FIFA has banned Mohamed bin Hammam from football for life, making the Qatari the most senior FIFA official to have been convicted of corruption in the 107-year history of the world football governing body. The ethics committee handed down their punishment after months of investigation that showed bin Hammam had offered up $40,000 bribes in exchange for votes in the FIFA presidential election. It is expected that bin Hammam will now take his case to the FIFA appeals committee and if unsuccessful there, the Court of Arbitration for Sport.
It was alleged that bin Hammam offered up bribes to members of the Caribbean Football Union in his quest to unseat Sepp Blatter as FIFA president. It came just months after he helped Qatar shockingly win the right to host the 2022 World Cup, which cemented his status as a major powerbroker in world football and a threat to Blatter's reign. Evidence compiled by FIFA executive committee member Chuck Blazer started the investigation and FIFA claimed to have found additional evidence afterward that confirmed bin Hammam's guilt.
The ruling was made after an initial hearing in May that saw bin Hammam suspended indefinitely, subsequent investigation and a hearing over the last two days. As per FIFA rules, bin Hammam was informed of the charges brought against him and welcomed to attend the hearing to defend himself, but the Qatari did not appear.
According to panel chairman Petrus Damaseb, the hearing "was in keeping with the declared policy of the committee to show zero tolerance of unethical behavior."

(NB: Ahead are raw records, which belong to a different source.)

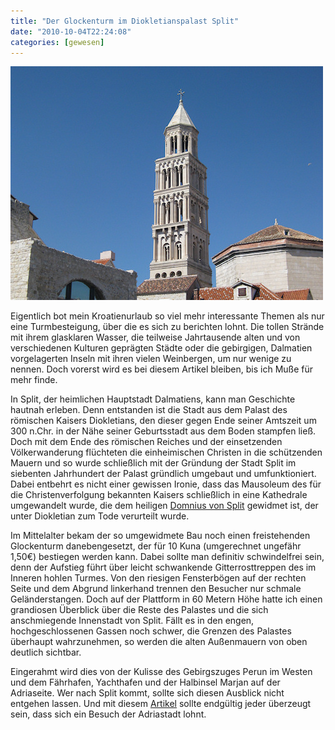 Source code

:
 ```yaml
---
title: "Der Glockenturm im Diokletianspalast Split"
date: "2010-10-04T22:24:08"
categories: [gewesen]
---
```


![Split](split.jpg)

Eigentlich bot mein Kroatienurlaub so viel mehr interessante Themen als nur eine Turmbesteigung, über die es sich zu berichten lohnt. Die tollen Strände mit ihrem glasklaren Wasser, die teilweise Jahrtausende alten und von verschiedenen Kulturen geprägten Städte oder die gebirgigen, Dalmatien vorgelagerten Inseln mit ihren vielen Weinbergen, um nur wenige zu nennen. Doch vorerst wird es bei diesem Artikel bleiben, bis ich Muße für mehr finde.

In Split, der heimlichen Hauptstadt Dalmatiens, kann man Geschichte hautnah erleben. Denn entstanden ist die Stadt aus dem Palast des römischen Kaisers Diokletians, den dieser gegen Ende seiner Amtszeit um 300 n.Chr. in der Nähe seiner Geburtsstadt aus dem Boden stampfen ließ. Doch mit dem Ende des römischen Reiches und der einsetzenden Völkerwanderung flüchteten die einheimischen Christen in die schützenden Mauern und so wurde schließlich mit der Gründung der Stadt Split im siebenten Jahrhundert der Palast gründlich umgebaut und umfunktioniert. Dabei entbehrt es nicht einer gewissen Ironie, dass das Mausoleum des für die Christenverfolgung bekannten Kaisers schließlich in eine Kathedrale umgewandelt wurde, die dem heiligen [Domnius von Split](http://de.wikipedia.org/wiki/Domnius_von_Split) gewidmet ist, der unter Diokletian zum Tode verurteilt wurde.

Im Mittelalter bekam der so umgewidmete Bau noch einen freistehenden Glockenturm danebengesetzt, der für 10 Kuna (umgerechnet ungefähr 1,50€) bestiegen werden kann. Dabei sollte man definitiv schwindelfrei sein, denn der Aufstieg führt über leicht schwankende Gitterrosttreppen des im Inneren hohlen Turmes. Von den riesigen Fensterbögen auf der rechten Seite und dem Abgrund linkerhand trennen den Besucher nur schmale Geländerstangen. Doch auf der Plattform in 60 Metern Höhe hatte ich einen grandiosen Überblick über die Reste des Palastes und die sich anschmiegende Innenstadt von Split. Fällt es in den engen, hochgeschlossenen Gassen noch schwer, die Grenzen des Palastes überhaupt wahrzunehmen, so werden die alten Außenmauern von oben deutlich sichtbar.

Eingerahmt wird dies von der Kulisse des Gebirgszuges Perun im Westen und dem Fährhafen, Yachthafen und der Halbinsel Marjan auf der Adriaseite. Wer nach Split kommt, sollte sich diesen Ausblick nicht entgehen lassen. Und mit diesem [Artikel](http://www.merian.de/reiseziele/artikel/a-643556.html) sollte endgültig jeder überzeugt sein, dass sich ein Besuch der Adriastadt lohnt.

Ever since he was accused, bin Hammam has maintained his innocence and said that the charges were a political move by Blatter to derail bin Hammam's presidential campaign, allowing Blatter to win a fourth term as head of FIFA. The scandal did force bin Hammam to withdraw his candidacy, although his indefinite suspension would have made him ineligible to run anyways.
With the ethics committee having ruled, bin Hammam can now take his case to the five-member FIFA appeals committee. They can overturn his suspension, as can the Court of Arbitration for Sport, which he can appeal to if the appeals committee does not rule in his favor. According to Eugene Gulland, bin Hammam's lead counsel, he will continue to fight the charges.
"[bin Hammam] will continue to fight his case through the legal routes that are open to him.," Gulland said. "The FIFA ethics committee has apparently based its decision upon so called 'circumstantial' evidence, which our case has clearly demonstrated was bogus and founded on lies told by a senior FIFA official. We are confident of the strength of our case and invite FIFA to make available now to the media a full transcript of these proceedings."
In addition to being an executive committee member who was running for president, bin Hammam was also the president of the Asian Football Confederation. Now he is just the third executive committee member to be suspended for corruption in the last nine months.
Two members of the Caribbean Football Union who were also implicated in bin Hammam's bribery attempt were each suspended by the ethics committee for one year. The panel also recommended that FIFA open investigations into three other member who allegedly assisted bin Hammam in his bribery attempt, while investigations into several other members who allegedly accepted the bribes continue.